_WHAT TO DO_
The word "running" marks the lines you need; copy each of them from the data.

_RECORDS SHOWN_

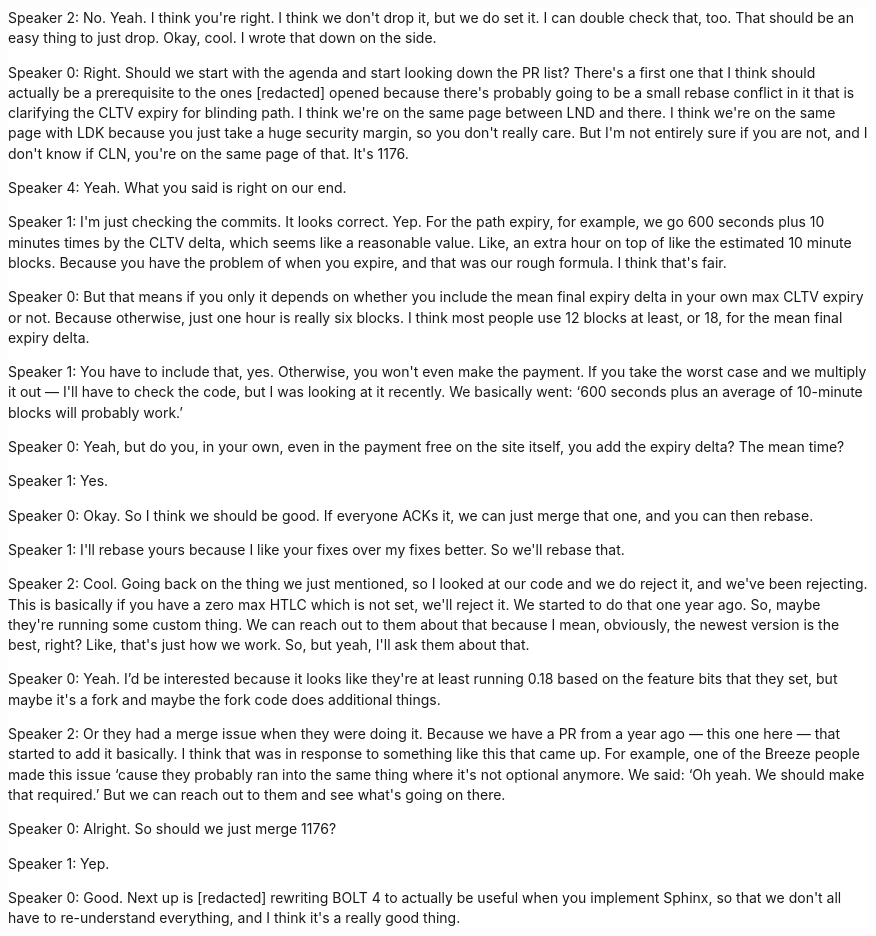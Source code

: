 Speaker 2: No. Yeah. I think you're right. I think we don't drop it, but we do set it. I can double check that, too. That should be an easy thing to just drop. Okay, cool. I wrote that down on the side.

Speaker 0: Right. Should we start with the agenda and start looking down the PR list? There's a first one that I think should actually be a prerequisite to the ones [redacted] opened because there's probably going to be a small rebase conflict in it that is clarifying the CLTV expiry for blinding path. I think we're on the same page between LND and there. I think we're on the same page with LDK because you just take a huge security margin, so you don't really care. But I'm not entirely sure if you are not, and I don't know if CLN, you're on the same page of that. It's 1176.

Speaker 4: Yeah. What you said is right on our end.

Speaker 1: I'm just checking the commits. It looks correct. Yep. For the path expiry, for example, we go 600 seconds plus 10 minutes times by the CLTV delta, which seems like a reasonable value. Like, an extra hour on top of like the estimated 10 minute blocks. Because you have the problem of when you expire, and that was our rough formula. I think that's fair.

Speaker 0: But that means if you only it depends on whether you include the mean final expiry delta in your own max CLTV expiry or not. Because otherwise, just one hour is really six blocks. I think most people use 12 blocks at least, or 18, for the mean final expiry delta.

Speaker 1: You have to include that, yes. Otherwise, you won't even make the payment. If you take the worst case and we multiply it out — I'll have to check the code, but I was looking at it recently. We basically went: ‘600 seconds plus an average of 10-minute blocks will probably work.’

Speaker 0: Yeah, but do you, in your own, even in the payment free on the site itself, you add the expiry delta? The mean time? 

Speaker 1: Yes. 

Speaker 0: Okay. So I think we should be good. If everyone ACKs it, we can just merge that one, and you can then rebase.

Speaker 1: I'll rebase yours because I like your fixes over my fixes better. So we'll rebase that.

Speaker 2: Cool. Going back on the thing we just mentioned, so I looked at our code and we do reject it, and we've been rejecting. This is basically if you have a zero max HTLC which is not set, we'll reject it. We started to do that one year ago. So, maybe they're running some custom thing. We can reach out to them about that because I mean, obviously, the newest version is the best, right? Like, that's just how we work. So, but yeah, I'll ask them about that.

Speaker 0: Yeah. I’d be interested because it looks like they're at least running 0.18 based on the feature bits that they set, but maybe it's a fork and maybe the fork code does additional things.

Speaker 2: Or they had a merge issue when they were doing it. Because we have a PR from a year ago — this one here — that started to add it basically. I think that was in response to something like this that came up. For example, one of the Breeze people made this issue ‘cause they probably ran into the same thing where it's not optional anymore. We said: ‘Oh yeah. We should make that required.’ But we can reach out to them and see what's going on there.

Speaker 0: Alright. So should we just merge 1176?

Speaker 1: Yep.

Speaker 0: Good. Next up is [redacted] rewriting BOLT 4 to actually be useful when you implement Sphinx, so that we don't all have to re-understand everything, and I think it's a really good thing.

_SOLUTION FOR THIS TASK_
Speaker 2: Cool. Going back on the thing we just mentioned, so I looked at our code and we do reject it, and we've been rejecting. This is basically if you have a zero max HTLC which is not set, we'll reject it. We started to do that one year ago. So, maybe they're running some custom thing. We can reach out to them about that because I mean, obviously, the newest version is the best, right? Like, that's just how we work. So, but yeah, I'll ask them about that.
Speaker 0: Yeah. I’d be interested because it looks like they're at least running 0.18 based on the feature bits that they set, but maybe it's a fork and maybe the fork code does additional things.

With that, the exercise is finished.